The clean white trencher and the good brown bread,
The cheese my daily food which Mary made,
For Mary knew full well the housewife's trade:
The jug of cider-cider I could make-
And then the knives-I won 'em at the wake.
Another has them now! I, toiling here,
Look backward like a child, and drop a tear.

HUMPHREY.

I love a dismal story: tell me thine,
Meantime, good Will, I'll listen as I dine.
I, too, my friend, can tell a piteous story-
When I turned hero how I purchased glory.

WILLIAM.

But, Humphrey, sure thou never canst have known
The comforts of a little home thine own:

A home so snug, so cheerful, too, as mine;
'Twas always clean, and we could make it fine;

For there King Charles's golden rules were seen,
And there-God bless 'em both-the king and queen.
The pewter plates, our garnished chimney's grace,
So nicely scoured, you might have seen your face;
And over all, to frighten thieves, was hung,
Well cleaned although but seldom used, my gun.
Ah! that damned gun!
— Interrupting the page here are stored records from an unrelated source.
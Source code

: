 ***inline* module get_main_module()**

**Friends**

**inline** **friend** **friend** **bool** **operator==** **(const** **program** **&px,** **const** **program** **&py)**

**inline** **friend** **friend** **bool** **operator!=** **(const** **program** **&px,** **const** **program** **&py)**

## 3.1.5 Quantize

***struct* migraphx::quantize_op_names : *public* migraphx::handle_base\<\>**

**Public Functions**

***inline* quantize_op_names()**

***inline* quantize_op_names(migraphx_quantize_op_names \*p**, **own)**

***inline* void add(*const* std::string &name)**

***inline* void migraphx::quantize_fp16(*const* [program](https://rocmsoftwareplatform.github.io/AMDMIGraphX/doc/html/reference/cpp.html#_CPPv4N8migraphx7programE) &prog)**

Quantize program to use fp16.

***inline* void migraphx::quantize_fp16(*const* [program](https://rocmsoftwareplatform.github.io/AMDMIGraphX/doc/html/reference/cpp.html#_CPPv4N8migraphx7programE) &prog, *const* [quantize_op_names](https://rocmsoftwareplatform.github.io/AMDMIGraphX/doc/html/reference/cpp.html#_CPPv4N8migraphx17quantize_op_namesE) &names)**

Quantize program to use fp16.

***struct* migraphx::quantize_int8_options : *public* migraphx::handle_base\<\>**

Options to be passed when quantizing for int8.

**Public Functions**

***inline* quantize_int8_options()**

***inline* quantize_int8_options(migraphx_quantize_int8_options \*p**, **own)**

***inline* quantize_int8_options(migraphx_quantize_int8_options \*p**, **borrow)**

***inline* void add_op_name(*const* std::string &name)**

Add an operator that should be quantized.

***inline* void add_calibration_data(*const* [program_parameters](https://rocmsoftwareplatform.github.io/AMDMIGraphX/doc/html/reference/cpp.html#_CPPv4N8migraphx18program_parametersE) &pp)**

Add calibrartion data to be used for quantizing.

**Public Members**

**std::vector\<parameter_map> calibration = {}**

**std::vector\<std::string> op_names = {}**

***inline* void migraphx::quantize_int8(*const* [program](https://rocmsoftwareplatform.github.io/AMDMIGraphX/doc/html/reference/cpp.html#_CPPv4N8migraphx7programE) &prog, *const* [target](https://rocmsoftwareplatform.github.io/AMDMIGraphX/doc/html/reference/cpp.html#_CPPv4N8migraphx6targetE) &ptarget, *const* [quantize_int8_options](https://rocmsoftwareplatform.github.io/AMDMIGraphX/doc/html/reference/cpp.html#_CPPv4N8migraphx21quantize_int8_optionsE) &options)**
I took it down one morn-
A desperate deal of harm they did my corn!
Our testy squire too loved to save the breed,
So covey upon covey ate my seed.

I marked the mischievous rogues, and took my aim;
I fired, they fell, and-up the keeper came.

That cursed morning brought on my undoing;

I went to prison, and my farm to ruin.

Poor Mary! for her grave the parish paid,

No tombstone tells where her cold corpse is laid!
My children-my dear boys-

HUMPHREY.

Come grief is dry.

You to your dinner-to my story I.

To you, my friend, who happier days have known, And each calm comfort of a home your own,

This is bad living: I have spent my life

In hardest toil and unavailing strife,
And here (from forest ambush safe at least)
To me this scanty pittance seems a feast.
I was a plough-boy once; as free from woes
And blithesome as the lark with whom I rose.
Each evening at return a meal I found;

And, though my bed was hard, my sleep was sound.
One Whitsuntide, to go to fair, I drest

Like a great bumpkin, in my Sunday's best;
A primrose posey in my hat I stuck,

And to the revel went to try my luck,

From show to show, from booth to booth I stray,
See, stare, and wonder, all the live-long day.
A serjeant to the fair recruiting came,
Skilled in man-catching, to beat up for game;
Our booth he entered and sat down by me;-
Methinks even now the very scene I see!